- "While the car's running, the batteries are constantly recharged by a small Stirling engine in the rear."
That car was very experimental but they had a plug-in hybrid commuter car almost ready for production back then as well. In the 1969 issue of Popular Science, a reporter says GM's XP-883 needed "no breakthroughs," just a nod from GM officials for it to go into production. The XP-883 was a plug-in hybrid with that ran on electric power at speeds below 10 mph and even had an option for switch between gas and electric mode. From the article:
- "Wouldn't it be great to have a car that changed from electric drive for use around town to gasoline power for highway driving? Impossible? Impractical? No-GM has built one, and it makes so much sense that we feel they're missing a bet if they don't put it into production."

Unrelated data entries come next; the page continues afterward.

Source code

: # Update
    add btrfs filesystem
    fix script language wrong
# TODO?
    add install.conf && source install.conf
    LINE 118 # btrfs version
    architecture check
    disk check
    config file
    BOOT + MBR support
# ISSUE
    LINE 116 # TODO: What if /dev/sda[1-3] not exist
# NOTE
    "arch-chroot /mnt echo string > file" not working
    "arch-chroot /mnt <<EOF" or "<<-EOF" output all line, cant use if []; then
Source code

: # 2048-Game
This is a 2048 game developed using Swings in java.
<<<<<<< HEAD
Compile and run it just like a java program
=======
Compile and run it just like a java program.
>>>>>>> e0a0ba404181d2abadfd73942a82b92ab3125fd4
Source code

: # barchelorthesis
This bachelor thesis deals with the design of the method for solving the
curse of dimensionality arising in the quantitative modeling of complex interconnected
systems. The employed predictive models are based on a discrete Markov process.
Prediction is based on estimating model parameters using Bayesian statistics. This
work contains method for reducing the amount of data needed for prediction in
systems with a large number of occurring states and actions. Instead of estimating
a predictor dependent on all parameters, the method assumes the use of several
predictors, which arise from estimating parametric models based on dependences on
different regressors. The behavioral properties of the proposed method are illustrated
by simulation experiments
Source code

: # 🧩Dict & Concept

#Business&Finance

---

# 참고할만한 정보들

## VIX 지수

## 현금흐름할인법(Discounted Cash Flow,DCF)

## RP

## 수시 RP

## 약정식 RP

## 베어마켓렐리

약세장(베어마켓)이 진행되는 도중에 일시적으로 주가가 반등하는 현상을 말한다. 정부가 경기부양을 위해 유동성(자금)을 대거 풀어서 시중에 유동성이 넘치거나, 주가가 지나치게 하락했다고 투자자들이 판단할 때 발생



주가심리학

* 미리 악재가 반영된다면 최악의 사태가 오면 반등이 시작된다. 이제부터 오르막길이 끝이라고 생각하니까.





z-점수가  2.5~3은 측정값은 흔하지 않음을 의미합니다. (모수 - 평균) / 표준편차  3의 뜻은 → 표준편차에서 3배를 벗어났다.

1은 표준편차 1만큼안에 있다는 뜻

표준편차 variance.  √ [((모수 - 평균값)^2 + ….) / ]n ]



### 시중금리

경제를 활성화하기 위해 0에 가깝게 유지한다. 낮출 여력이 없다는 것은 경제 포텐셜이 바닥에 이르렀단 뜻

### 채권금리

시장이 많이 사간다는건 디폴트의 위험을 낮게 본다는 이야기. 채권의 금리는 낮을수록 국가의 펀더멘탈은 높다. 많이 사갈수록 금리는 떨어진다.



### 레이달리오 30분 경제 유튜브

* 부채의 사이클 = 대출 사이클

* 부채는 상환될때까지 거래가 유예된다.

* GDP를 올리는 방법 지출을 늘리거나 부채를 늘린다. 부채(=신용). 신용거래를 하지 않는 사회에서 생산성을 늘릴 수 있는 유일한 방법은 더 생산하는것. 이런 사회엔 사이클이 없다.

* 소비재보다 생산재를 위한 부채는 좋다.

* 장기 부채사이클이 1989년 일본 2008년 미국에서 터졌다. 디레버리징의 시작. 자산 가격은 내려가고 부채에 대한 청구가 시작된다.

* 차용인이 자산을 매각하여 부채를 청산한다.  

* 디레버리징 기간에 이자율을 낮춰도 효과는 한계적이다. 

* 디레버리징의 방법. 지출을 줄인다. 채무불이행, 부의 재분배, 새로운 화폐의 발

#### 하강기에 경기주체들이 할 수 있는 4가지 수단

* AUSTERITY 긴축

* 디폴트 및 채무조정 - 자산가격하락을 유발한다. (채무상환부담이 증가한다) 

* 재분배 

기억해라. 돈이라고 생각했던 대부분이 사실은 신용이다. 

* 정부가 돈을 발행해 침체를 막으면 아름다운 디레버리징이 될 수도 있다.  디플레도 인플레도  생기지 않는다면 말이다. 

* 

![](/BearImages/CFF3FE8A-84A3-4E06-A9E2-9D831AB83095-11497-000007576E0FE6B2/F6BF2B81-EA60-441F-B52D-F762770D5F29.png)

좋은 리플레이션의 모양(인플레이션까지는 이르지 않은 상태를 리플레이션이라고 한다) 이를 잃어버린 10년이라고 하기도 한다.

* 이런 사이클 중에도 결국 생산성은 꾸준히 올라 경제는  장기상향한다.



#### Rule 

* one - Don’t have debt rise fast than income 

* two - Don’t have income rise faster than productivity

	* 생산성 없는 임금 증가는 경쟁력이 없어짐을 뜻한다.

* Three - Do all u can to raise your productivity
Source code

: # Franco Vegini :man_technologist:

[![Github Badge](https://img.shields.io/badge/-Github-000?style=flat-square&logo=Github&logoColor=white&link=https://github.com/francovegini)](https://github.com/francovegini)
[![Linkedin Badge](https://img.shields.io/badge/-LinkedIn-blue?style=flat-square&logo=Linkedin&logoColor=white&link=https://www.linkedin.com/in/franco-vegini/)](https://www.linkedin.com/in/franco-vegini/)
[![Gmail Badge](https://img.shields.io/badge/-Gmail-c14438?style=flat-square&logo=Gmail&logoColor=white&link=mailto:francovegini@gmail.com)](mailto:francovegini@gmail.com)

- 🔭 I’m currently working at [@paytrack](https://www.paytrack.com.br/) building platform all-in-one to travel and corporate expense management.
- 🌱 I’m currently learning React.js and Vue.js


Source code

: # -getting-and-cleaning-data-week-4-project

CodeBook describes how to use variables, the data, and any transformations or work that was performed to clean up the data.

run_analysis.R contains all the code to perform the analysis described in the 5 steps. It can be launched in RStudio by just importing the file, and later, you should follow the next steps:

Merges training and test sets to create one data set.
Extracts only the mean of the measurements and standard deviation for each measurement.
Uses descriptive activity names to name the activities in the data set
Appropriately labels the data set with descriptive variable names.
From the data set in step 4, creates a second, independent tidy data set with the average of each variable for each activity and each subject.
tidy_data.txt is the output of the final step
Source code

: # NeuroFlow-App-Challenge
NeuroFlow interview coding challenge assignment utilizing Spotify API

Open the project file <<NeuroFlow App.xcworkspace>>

- "You may think this little hybrid is pretty far advanced, but the fact is, it can be built today. It's not held up because engineers are searching for a breakthrough."
- "You can run the XP-883 either as an all-electric, or with hybrid drive. Even if you select the hybrid, it will run on electric power alone up to 10 m.p.h."
- "In case your batteries run down, the car is equipped with an on-board charger that can be connected to an external 115-volt AC source."
- "But whether, and when, you'll drive one is something GM chiefs haven't made up their minds about yet."
I wonder what technology GM has in their labs today? It looks like they just dusted off the Volt from technology sitting in their labs for decades. Will we have to wait another 38 years to find out?